For this exercise, copy each line of the records that contains the word "Setuptools".

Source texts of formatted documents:
________________________________________

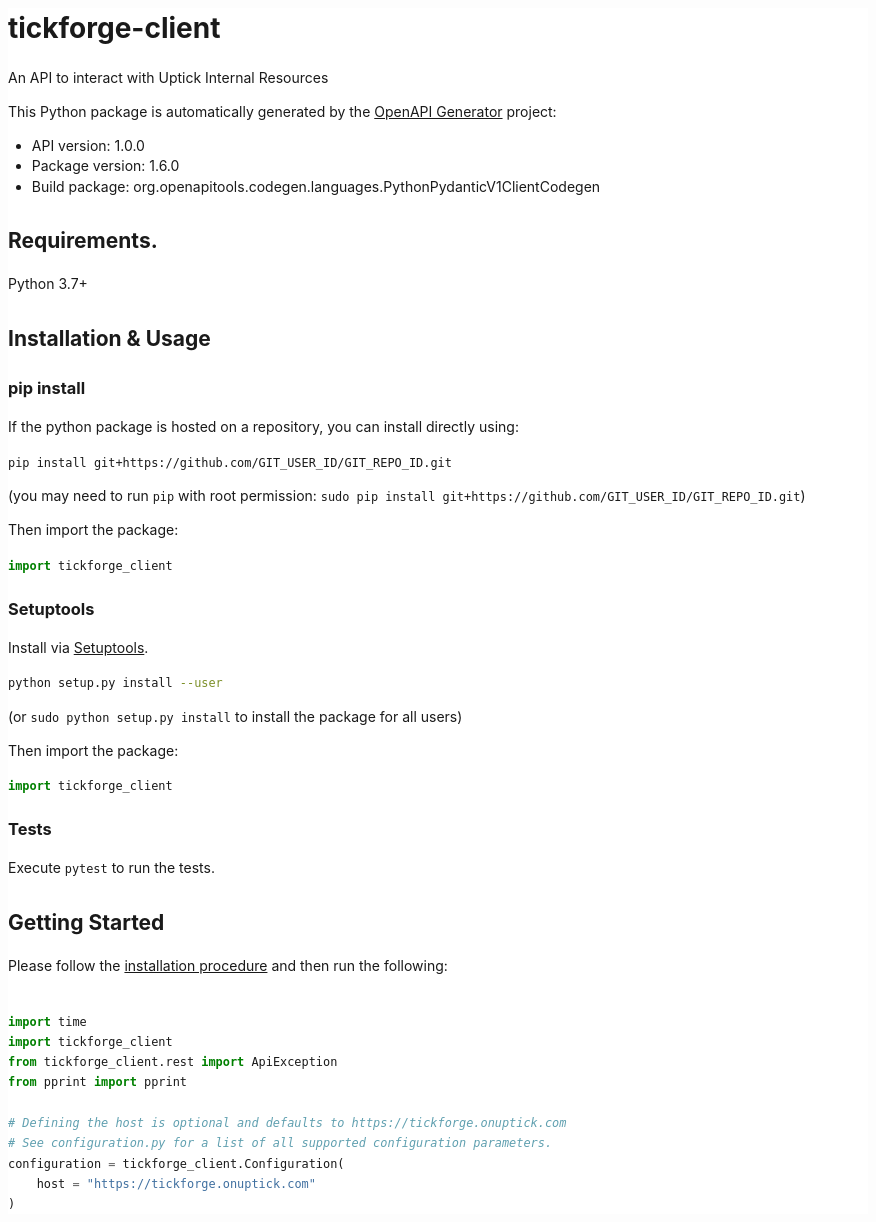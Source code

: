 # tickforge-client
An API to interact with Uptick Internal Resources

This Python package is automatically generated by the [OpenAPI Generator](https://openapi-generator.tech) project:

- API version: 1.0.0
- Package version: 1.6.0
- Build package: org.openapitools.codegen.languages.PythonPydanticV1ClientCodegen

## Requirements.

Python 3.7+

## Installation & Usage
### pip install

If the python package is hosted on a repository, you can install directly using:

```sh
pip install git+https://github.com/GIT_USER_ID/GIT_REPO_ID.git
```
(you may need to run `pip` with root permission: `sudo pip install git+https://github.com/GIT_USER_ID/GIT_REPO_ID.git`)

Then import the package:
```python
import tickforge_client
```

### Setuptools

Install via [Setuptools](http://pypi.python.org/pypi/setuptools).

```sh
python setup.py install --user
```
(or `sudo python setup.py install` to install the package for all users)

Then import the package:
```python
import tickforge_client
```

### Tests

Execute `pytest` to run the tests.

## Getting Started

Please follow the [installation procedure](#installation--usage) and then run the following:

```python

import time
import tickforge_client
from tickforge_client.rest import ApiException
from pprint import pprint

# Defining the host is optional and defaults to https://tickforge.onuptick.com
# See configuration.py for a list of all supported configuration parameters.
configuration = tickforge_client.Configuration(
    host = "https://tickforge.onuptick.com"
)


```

________________________________________

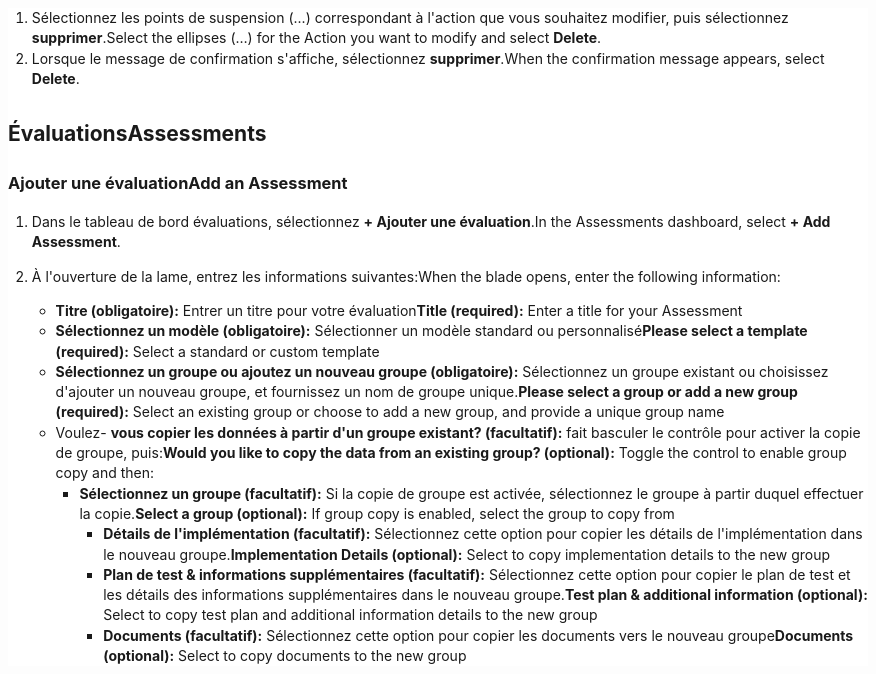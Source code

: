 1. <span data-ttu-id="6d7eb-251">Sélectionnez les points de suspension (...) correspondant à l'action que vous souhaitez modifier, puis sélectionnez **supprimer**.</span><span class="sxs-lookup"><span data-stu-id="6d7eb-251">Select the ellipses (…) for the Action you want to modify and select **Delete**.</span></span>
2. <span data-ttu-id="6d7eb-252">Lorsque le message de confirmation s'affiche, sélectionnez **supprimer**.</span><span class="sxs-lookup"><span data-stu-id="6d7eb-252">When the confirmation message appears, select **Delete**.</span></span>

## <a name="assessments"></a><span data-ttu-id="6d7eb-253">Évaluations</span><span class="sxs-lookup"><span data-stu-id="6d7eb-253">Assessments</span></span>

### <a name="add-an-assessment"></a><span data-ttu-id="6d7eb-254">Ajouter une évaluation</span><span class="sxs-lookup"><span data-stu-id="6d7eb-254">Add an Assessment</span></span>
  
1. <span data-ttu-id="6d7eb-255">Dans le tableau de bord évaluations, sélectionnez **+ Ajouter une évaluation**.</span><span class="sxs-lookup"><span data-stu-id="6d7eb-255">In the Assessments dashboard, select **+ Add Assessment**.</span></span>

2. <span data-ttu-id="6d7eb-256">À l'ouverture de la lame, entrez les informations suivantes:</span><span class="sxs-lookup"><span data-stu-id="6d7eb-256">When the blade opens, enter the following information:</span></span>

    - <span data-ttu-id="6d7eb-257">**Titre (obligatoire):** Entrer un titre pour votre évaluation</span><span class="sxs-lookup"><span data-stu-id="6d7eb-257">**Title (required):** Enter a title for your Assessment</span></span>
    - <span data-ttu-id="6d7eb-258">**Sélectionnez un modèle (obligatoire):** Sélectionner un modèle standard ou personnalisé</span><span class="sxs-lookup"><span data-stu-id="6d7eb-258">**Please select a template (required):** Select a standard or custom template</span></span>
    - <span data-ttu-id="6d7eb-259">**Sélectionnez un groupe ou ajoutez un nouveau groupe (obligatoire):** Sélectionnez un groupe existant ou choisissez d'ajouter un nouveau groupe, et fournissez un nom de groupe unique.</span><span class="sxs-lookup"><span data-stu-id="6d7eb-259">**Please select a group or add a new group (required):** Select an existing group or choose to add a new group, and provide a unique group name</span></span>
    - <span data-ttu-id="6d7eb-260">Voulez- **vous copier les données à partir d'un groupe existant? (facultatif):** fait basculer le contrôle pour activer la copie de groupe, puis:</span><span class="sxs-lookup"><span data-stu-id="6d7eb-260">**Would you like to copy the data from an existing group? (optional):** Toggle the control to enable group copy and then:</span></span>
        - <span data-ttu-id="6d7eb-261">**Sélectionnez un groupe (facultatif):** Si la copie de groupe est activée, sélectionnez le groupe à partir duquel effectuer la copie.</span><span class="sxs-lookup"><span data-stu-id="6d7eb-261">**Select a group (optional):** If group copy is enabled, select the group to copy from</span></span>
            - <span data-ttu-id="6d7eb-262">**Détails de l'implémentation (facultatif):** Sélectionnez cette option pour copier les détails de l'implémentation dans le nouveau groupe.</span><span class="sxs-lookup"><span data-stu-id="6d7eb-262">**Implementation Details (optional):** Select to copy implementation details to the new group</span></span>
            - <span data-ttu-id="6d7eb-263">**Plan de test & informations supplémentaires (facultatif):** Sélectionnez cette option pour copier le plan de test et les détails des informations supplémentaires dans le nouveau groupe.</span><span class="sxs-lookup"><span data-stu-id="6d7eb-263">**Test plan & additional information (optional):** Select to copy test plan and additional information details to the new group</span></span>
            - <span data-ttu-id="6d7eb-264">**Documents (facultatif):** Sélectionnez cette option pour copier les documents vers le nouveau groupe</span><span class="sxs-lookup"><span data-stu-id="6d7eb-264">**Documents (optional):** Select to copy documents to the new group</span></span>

________________________________________

EXERCISE SOLUTION:
### Setuptools
Install via [Setuptools](http://pypi.python.org/pypi/setuptools).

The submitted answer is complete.